The largest percentage of the examined (46.9%) was in favour of the fact that exercising 3 times a week enabled formation of strong bones which, as everybody knows, is insufficient (the correct answer is 5 times a week). Only 24.7% of the examined had knowledge that in order to strengthen bones one should exercise 30 minutes per day, and during exercises, should breathe quickly (17.8%). Only 33.6% of respondents knew that brisk walking is the best way to prevent osteoporosis, 55.1% of women indicated running, 6.8% – weightlifting, and 69.9% – aerobics. The above data are presented in Table I.
The analysis of the results shows that the examined had the basic knowledge about risk factors, screening and treatment of osteoporosis (M = 7.87), also the basic knowledge concerning the role of the physical activity in osteoporosis prevention (M = 9.97). However, the knowledge about issues associated with the diet rich in calcium remained on an average level (M = 14.03). These data are presented in Table II.
For scientific purposes and statistical analysis, the examined population was divided into professionally active individuals and not working women. The occupational activity did not diversify respondents indeed in terms of the level of knowledge about prevention of osteoporosis. Based on average values it is possible to conclude that professionally active women had a slightly greater level of knowledge about the role of physical activity, but knowledge of osteoporosis risk factors, screening and treatment remained in both groups on almost an identical level (Table III).
Statistical analysis from the t-Student test applied proved a statistical relation between the self-assessment of social and welfare conditions of the examined women and OKT subscale results. The level of knowledge about osteoporosis prevention raised along with improving of the women’s social and welfare conditions (Table IV).
The analysis of the results showed that respondents with higher education (M = 14.91) were characterized indeed by a higher level of knowledge about nutrition than respondents with primary education (M = 12.65) and vocational one (M = 12.88). The better knowledge of women with higher education regards the principles of correct nutrition above all including consumption of calcium-rich products, adverse effects of the wrong diet on the bone metabolism, significance of the solar exposure, the role of vitamin D, the acquaintance of products rich in calcium and necessary mineral ingredients i.e. sardine or broccoli.
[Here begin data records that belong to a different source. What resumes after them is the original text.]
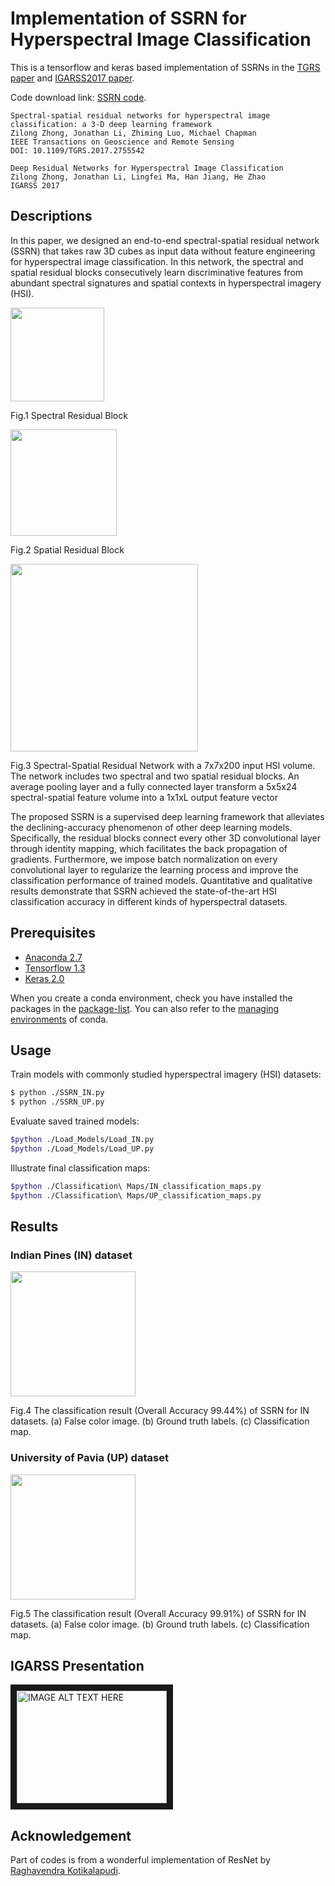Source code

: # Implementation of SSRN for Hyperspectral Image Classification

This is a tensorflow and keras based implementation of SSRNs in the [TGRS paper](http://ieeexplore.ieee.org/document/8061020/) and [IGARSS2017 paper](https://www.researchgate.net/publication/320145356_Deep_Residual_Networks_for_Hyperspectral_Image_Classification).

Code download link: [SSRN code](https://github.com/zilongzhong/SSRN/archive/master.zip).
<br/>

```jason
Spectral-spatial residual networks for hyperspectral image classification: a 3-D deep learning framework
Zilong Zhong, Jonathan Li, Zhiming Luo, Michael Chapman
IEEE Transactions on Geoscience and Remote Sensing
DOI: 10.1109/TGRS.2017.2755542
```

```jason
Deep Residual Networks for Hyperspectral Image Classification
Zilong Zhong, Jonathan Li, Lingfei Ma, Han Jiang, He Zhao
IGARSS 2017
```

## Descriptions
In this paper, we designed an end-to-end spectral-spatial residual network (SSRN) that takes raw 3D cubes as input data without feature engineering for hyperspectral image classification. In this network, the spectral and spatial residual blocks consecutively learn discriminative features from abundant spectral signatures and spatial contexts in hyperspectral imagery (HSI).

<img src="figure/fig1_1.png" height="150"/>

Fig.1 Spectral Residual Block

<img src="figure/fig1_2.png" height="170"/>

Fig.2 Spatial Residual Block

<img src="figure/fig1.png" height="300"/>

Fig.3  Spectral-Spatial Residual Network with a 7x7x200 input HSI volume. The network includes two spectral and two spatial residual blocks. An average pooling layer and a fully connected layer transform a 5x5x24 spectral-spatial feature volume into a 1x1xL output feature vector

The proposed SSRN is a supervised deep learning framework that alleviates the declining-accuracy phenomenon of other deep learning models. Specifically, the residual blocks connect every other 3D convolutional layer through identity mapping, which facilitates the back propagation of gradients. Furthermore, we impose batch normalization on every convolutional layer to regularize the learning process and improve the classification performance of trained models. Quantitative and qualitative results demonstrate that SSRN achieved the state-of-the-art HSI classification accuracy in different kinds of hyperspectral datasets.


## Prerequisites

- [Anaconda 2.7](https://www.anaconda.com/download/#linux)
- [Tensorflow 1.3](https://github.com/tensorflow/tensorflow/tree/r1.3)
- [Keras 2.0](https://github.com/fchollet/keras)

When you create a conda environment, check you have installed the packages in the [package-list](https://github.com/zilongzhong/SSRN/blob/master/package-list.txt). You can also refer to the [managing environments](https://conda.io/docs/user-guide/tasks/manage-environments.html) of conda.


## Usage

Train models with commonly studied hyperspectral imagery (HSI) datasets:
```bash
$ python ./SSRN_IN.py
$ python ./SSRN_UP.py

```
Evaluate saved trained models:
```bash
$python ./Load_Models/Load_IN.py
$python ./Load_Models/Load_UP.py

```
Illustrate final classification maps:
```bash
$python ./Classification\ Maps/IN_classification_maps.py
$python ./Classification\ Maps/UP_classification_maps.py

```

## Results

### Indian Pines (IN) dataset

<img src="figure/fig2.png" height="200"/>

Fig.4  The classification result (Overall Accuracy 99.44%) of SSRN for IN datasets. (a) False color image. (b) Ground truth labels. (c) Classification map. 

### University of Pavia (UP) dataset

<img src="figure/fig3.png" height="200"/>

Fig.5  The classification result (Overall Accuracy 99.91%) of SSRN for IN datasets. (a) False color image. (b) Ground truth labels. (c) Classification map.

## IGARSS Presentation

<a href="https://www.youtube.com/watch?v=Od1DQESmbFg&t=0s" target="_blank"><img src="https://i.ytimg.com/vi/Od1DQESmbFg/maxresdefault.jpg"
alt="IMAGE ALT TEXT HERE" width="240" height="180" border="10" /></a>

## Acknowledgement

Part of codes is from a wonderful implementation of ResNet by [Raghavendra Kotikalapudi](https://github.com/raghakot/keras-resnet).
Also as to the knowledge about risk factors, the screening and methods of osteoporosis treatment, women with higher education had greater knowledge (M = 8.35) as compared to women with vocational education (M = 7.15). These differences point to a higher level of health awareness in better educated individuals. A greater store of knowledge can determine pro-health behaviours influencing the elimination of risk factors (Table V).
The women’s self-assessed state of health did not affect their level of knowledge concerning osteoporosis. Conducted statistical analysis applying the ANOVA variation and the Tukey’s test showed no essential statistical relations within individual groups.

Discussion

Our study showed that the level of knowledge about osteoporosis prevention in the examined women remained insufficient and was dependent on the women’s education and social-economic status. Straight majority of women having secondary or higher education and better social conditions was characterized by the highest level of the calcium knowledge. These correlations are confirmed by other researches [13, 17].
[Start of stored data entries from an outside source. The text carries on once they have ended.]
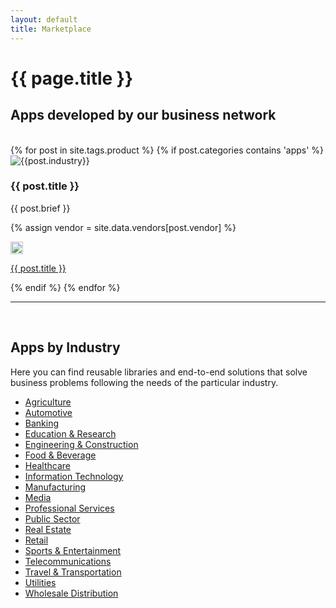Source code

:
 ```yaml
---
layout: default
title: Marketplace
---
```


{{ page.title }}
===


<div class="clearfix"></div>
<h2><i class="fa fa-server fa-fw"></i>
Apps developed by our business network</h2>

<br>

<div class="row">
	{% for post in site.tags.product %}
		{% if post.categories contains 'apps' %}
		<div class="col-sm-6 col-md-4">
		    <div class="thumbnail">
		      <img src="img/industries/{{post.industry}}.jpg" alt="{{post.industry}}">
		      <div class="caption">
		        <h3>{{ post.title }}</h3>
		        <p>{{ post.brief }}</p>
		        {% assign vendor = site.data.vendors[post.vendor] %}
		        <p class="pull-right"><img src="{{vendor.logo}}" height="20px"></p>
		        <p><i class="fa fa-play-circle fa-fw"></i>	<a href="{{ post.location }}">{{ post.title }}</a></p>
		      </div>
		    </div>
	    </div>
		{% endif %}
	{% endfor %}
</div>

<hr>

<div class="col-lg-6 heading-lead">
	<br>
    <div class="clearfix"></div>
    <h2><i class="fa fa-industry fa-fw"></i>
    Apps by Industry</h2>
    <p>Here you can find reusable libraries and end-to-end solutions that solve business problems following the needs of the particular industry.
    </p>
    <ul>
    	<li><a href="products/agriculture.html">Agriculture</a></li>
    	<li><a href="products/automotive.html">Automotive</a></li>
    	<li><a href="products/banking.html">Banking</a></li>
		<li><a href="products/education.html">Education & Research</a></li>
		<li><a href="products/engineering.html">Engineering & Construction</a></li>
		<li><a href="products/food.html">Food & Beverage</a></li>
		<li><a href="products/healthcare.html">Healthcare</a></li>
		<li><a href="products/it.html">Information Technology</a></li>
		<li><a href="products/manufacturing.html">Manufacturing</a></li>
		<li><a href="products/media.html">Media</a></li>
		<li><a href="products/professional.html">Professional Services</a></li>
		<li><a href="products/public.html">Public Sector</a></li>
		<li><a href="products/realestate.html">Real Estate</a></li>
		<li><a href="products/retail.html">Retail</a></li>
		<li><a href="products/sports.html">Sports & Entertainment</a></li>
		<li><a href="products/telecom.html">Telecommunications</a></li>
    	<li><a href="products/travel.html">Travel & Transportation</a></li>
    	<li><a href="products/utilities.html">Utilities</a></li>
    	<li><a href="products/distribution.html">Wholesale Distribution</a></li>
    </ul>
</div>

<br><br><br><br>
Analysis of own studies did not show significant differences concerning awareness of the prevention of osteoporosis according to the women’s employment status. It contradicts the results obtained by Kopiczko et al. [18] who examined Polish women over 48 years of age. Analysis of her original questionnaire results showed that 96.2% of respondents correctly characterised osteoporosis. Most popular methods of prophylaxis were proper consumption of animal protein, calcium, vitamin D, the exposure to the sunlight and proper exercises. The media i.e. radio, television and the Internet (25%) were the main sources of knowledge of the examined about osteoporosis.
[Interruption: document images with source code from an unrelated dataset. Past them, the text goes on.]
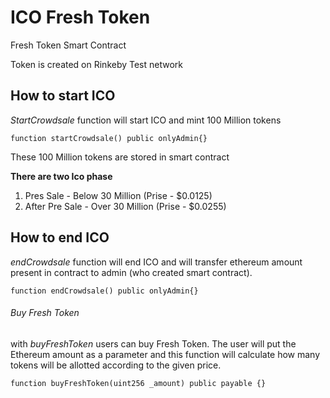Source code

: # ICO Fresh Token

Fresh Token Smart Contract

Token is created on Rinkeby Test network

## How to start ICO

*StartCrowdsale* function will start ICO and mint 100 Million tokens

```
function startCrowdsale() public onlyAdmin{}
```


These 100 Million tokens are stored in smart contract

**There are two Ico phase**
1. Pres Sale - Below 30 Million (Prise - $0.0125)
2. After Pre Sale - Over 30 Million (Prise - $0.0255)

## How to end ICO

*endCrowdsale* function will end ICO and will transfer ethereum amount present in contract 
to admin (who created smart contract).

```
function endCrowdsale() public onlyAdmin{}
```

###### Buy Fresh Token

with *buyFreshToken* users can buy Fresh Token. The user will put the Ethereum amount as a parameter and this function will calculate how many tokens will be allotted according to the given price.

```
function buyFreshToken(uint256 _amount) public payable {}
```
Ochota and Mroczek [19] presented similar conclusions, analysing knowledge about prevention of osteoporosis in women over 40 years of age and students of physiotherapy. Over a half of respondents correctly defined the term osteoporosis and assigned the bone structure as closely connected with the illness. A bit different results were obtained by Podbielska et al. [20] in a group of women over 50 years of age. It turned out that only 21% of them applied principles of osteoporosis prevention through the bone densitometry examinations or proper exercises (49%). Comparable results were obtained as to sources of information about this disease, where media (radio, television) proved to be the dominant source of knowledge indicated by 63.7% of patients [20]. Gowin et al. [22] wanting to emphasize how crucial physical activity is proved that the training of the balance lowered the risk of osteoporotic fractures especially amongst women with diagnosed osteoporosis. As it turned out, the straight majority of respondents started to do proper exercises as late as after being diagnosed with osteoporosis. It proves the shortage of knowledge about osteoporosis prevention and the need of further education in this respect.
Results of a statistical analysis in own studies showed that the domicile and social and welfare conditions were an essential variable with reference to the level of knowledge about osteoporosis. Respondents living in cities had the highest level of knowledge about osteoporosis. Silva et al. [23] got similar results from conducted studies in a group of 232 women in the postmenopausal period with diagnosed osteoporosis or osteopenia.
Our own studies show that the education affected the level of knowledge about osteoporosis. Women with higher education had a better knowledge than women with primary or vocational education. A little bit different results were obtained by Chen et al. [24]. They studied the level of knowledge about osteoporosis and risk factors for this illness amongst nurses, experts in public health working in Taiwan. It turned out that respondents which did not obtain a university degree, but finished the lifelong education, which included a subject of osteoporosis, had the highest level of knowledge of osteoporosis.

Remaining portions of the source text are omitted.